Check out the New Non-Fiction page
(click the Books, Movies, Music tab on the main Regina Public Library page. Then click on New Book Releases to see a selection of the newest books added to the collection.)
From this month's New Non-Fiction selections:
The queen of Katwe : a story of life, chess, and one extraordinary girl's rise from an African slum
by Tim Crothers.
Phiona Mutesi is a 15-year-old girl born and raised in a miserable slum called Katwe in Kampala, Uganda. She sleeps in a decrepit mud hut with her mother and four siblings and struggles to find a single meal each day. Phiona has been in and out of school her whole life because her mother cannot afford to send her, so she is only now learning to read and write. Phiona Mutesi is also one of the top chess players in the world.

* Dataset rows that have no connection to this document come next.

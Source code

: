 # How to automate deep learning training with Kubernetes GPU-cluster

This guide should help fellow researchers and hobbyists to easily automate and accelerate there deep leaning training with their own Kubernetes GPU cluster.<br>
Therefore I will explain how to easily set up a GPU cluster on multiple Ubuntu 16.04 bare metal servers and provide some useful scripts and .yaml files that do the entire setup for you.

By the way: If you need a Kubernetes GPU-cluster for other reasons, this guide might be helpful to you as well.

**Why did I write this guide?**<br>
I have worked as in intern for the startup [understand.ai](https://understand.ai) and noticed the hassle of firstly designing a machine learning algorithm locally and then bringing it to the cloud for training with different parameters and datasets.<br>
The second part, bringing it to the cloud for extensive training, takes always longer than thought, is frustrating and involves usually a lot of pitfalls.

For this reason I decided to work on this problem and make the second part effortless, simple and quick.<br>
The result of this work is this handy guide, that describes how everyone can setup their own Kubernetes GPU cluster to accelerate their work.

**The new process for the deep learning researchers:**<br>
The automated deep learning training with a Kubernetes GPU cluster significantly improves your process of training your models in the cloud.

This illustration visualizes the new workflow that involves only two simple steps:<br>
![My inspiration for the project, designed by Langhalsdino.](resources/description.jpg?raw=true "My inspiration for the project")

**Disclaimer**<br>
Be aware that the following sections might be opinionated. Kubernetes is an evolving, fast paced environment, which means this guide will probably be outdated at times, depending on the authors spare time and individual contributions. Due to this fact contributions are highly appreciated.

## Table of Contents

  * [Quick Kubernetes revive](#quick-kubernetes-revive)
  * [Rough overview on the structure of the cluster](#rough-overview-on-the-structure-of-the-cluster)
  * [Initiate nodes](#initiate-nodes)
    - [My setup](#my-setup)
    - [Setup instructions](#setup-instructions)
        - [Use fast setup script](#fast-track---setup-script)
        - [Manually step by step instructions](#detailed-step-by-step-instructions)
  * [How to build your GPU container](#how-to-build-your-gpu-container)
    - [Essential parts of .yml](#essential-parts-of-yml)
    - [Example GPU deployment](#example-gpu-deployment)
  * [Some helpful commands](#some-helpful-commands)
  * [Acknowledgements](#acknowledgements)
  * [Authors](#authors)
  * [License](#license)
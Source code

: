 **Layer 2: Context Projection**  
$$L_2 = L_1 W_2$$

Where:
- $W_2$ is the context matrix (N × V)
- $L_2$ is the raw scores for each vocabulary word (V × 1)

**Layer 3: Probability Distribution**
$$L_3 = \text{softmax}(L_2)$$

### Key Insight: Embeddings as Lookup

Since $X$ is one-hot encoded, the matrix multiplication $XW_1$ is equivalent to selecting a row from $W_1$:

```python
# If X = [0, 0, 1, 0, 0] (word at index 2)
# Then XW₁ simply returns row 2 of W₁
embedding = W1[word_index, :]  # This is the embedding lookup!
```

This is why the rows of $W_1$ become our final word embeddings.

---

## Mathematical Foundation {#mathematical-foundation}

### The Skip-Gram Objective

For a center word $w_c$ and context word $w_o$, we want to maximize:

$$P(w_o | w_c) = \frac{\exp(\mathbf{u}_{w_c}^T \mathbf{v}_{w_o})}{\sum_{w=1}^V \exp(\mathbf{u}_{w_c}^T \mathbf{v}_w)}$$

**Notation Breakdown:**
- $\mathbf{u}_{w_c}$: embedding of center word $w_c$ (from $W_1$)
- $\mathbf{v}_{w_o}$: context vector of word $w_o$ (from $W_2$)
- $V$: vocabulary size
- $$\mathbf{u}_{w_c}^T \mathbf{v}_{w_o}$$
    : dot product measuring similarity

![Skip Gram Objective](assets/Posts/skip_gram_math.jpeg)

One day in 2005, while desperately searching for food, Phiona followed her brother to a mission church where she met Robert Katende, another child of the Ugandan slums, who works for an American organization that offers relief and religion through sports. Robert introduced Phiona to the game of chess and within months he discovered her immense talent. ........
To be African is to an underdog in the world. To be Ugandan is to be an underdog in Africa. To be from Katwe is to be an underdog in Uganda. And to be a girl is to be an underdog in Katwe.The Queen of Katweis the ultimate underdog story.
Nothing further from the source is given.